Brief -
Print the line containing "Proiect: [Linux Kernel][kernel]" and each line after it to the end of the material below. Print nothing else.
── Entries supplied
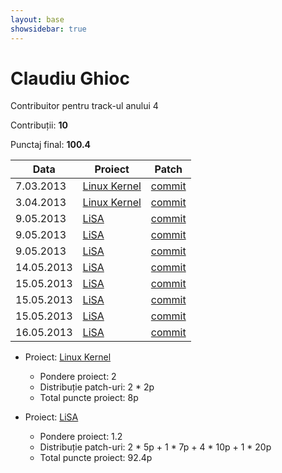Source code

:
 ```yaml
---
layout: base
showsidebar: true
---
```


# Claudiu Ghioc

Contribuitor pentru track-ul anului 4

Contribuții: **10**

Punctaj final: **100.4**

|Data |Proiect | Patch |
|-----|--------|-------|
| 7.03.2013|[Linux Kernel][kernel]|[commit](https://lkml.org/lkml/2013/3/7/230)|
| 3.04.2013|[Linux Kernel][kernel]|[commit](https://lkml.org/lkml/2013/4/2/1032)|
| 9.05.2013|[LiSA][LiSA]|[commit](https://github.com/lisa-project/lisa-user/commit/48f072e2ea35da4e42a524e1457aca693d4f8722)|
| 9.05.2013|[LiSA][LiSA]|[commit](https://github.com/lisa-project/lisa-user/commit/de3fa17ce12cb13a0d3c5c195bb536b9a152cc91)|
| 9.05.2013|[LiSA][LiSA]|[commit](https://github.com/lisa-project/lisa-user/commit/8db72b0091ad228c91bcd2a288ce54a33a1cb9e9)|
|14.05.2013|[LiSA][LiSA]|[commit](https://github.com/lisa-project/lisa-user/commit/1a7d89c1b45c0855cc0e6c6ba7227b8f31d257e1)|
|15.05.2013|[LiSA][LiSA]|[commit](https://github.com/lisa-project/lisa-user/commit/d8bf4d331f30a97161bf456025936bfb4c645160)|
|15.05.2013|[LiSA][LiSA]|[commit](https://github.com/lisa-project/lisa-user/commit/86d84984b1695da9733942717fdc2f685d86b766)|
|15.05.2013|[LiSA][LiSA]|[commit](https://github.com/lisa-project/lisa-user/commit/7896bb9527f4b1dd547b8c7806121f76bce2b49a)|
|16.05.2013|[LiSA][LiSA]|[commit](https://github.com/lisa-project/lisa-user/commit/2bb6c87d19ddb005999c048f4fae3ec3f02a4f82)|

* Proiect: [Linux Kernel][kernel]
  * Pondere proiect: 2
  * Distribuție patch-uri: 2 * 2p
  * Total puncte proiect: 8p

* Proiect: [LiSA][LiSA]
  * Pondere proiect: 1.2
  * Distribuție patch-uri: 2 * 5p + 1 * 7p + 4 * 10p + 1 * 20p
  * Total puncte proiect: 92.4p

[kernel]: http://www.kernel.org "Linux kernel"
[LiSA]: http://lisa.mindbit.ro "LiSA"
────
Solution to this problem -
* Proiect: [Linux Kernel][kernel]
  * Pondere proiect: 2
  * Distribuție patch-uri: 2 * 2p
  * Total puncte proiect: 8p

* Proiect: [LiSA][LiSA]
  * Pondere proiect: 1.2
  * Distribuție patch-uri: 2 * 5p + 1 * 7p + 4 * 10p + 1 * 20p
  * Total puncte proiect: 92.4p

[kernel]: http://www.kernel.org "Linux kernel"
[LiSA]: http://lisa.mindbit.ro "LiSA"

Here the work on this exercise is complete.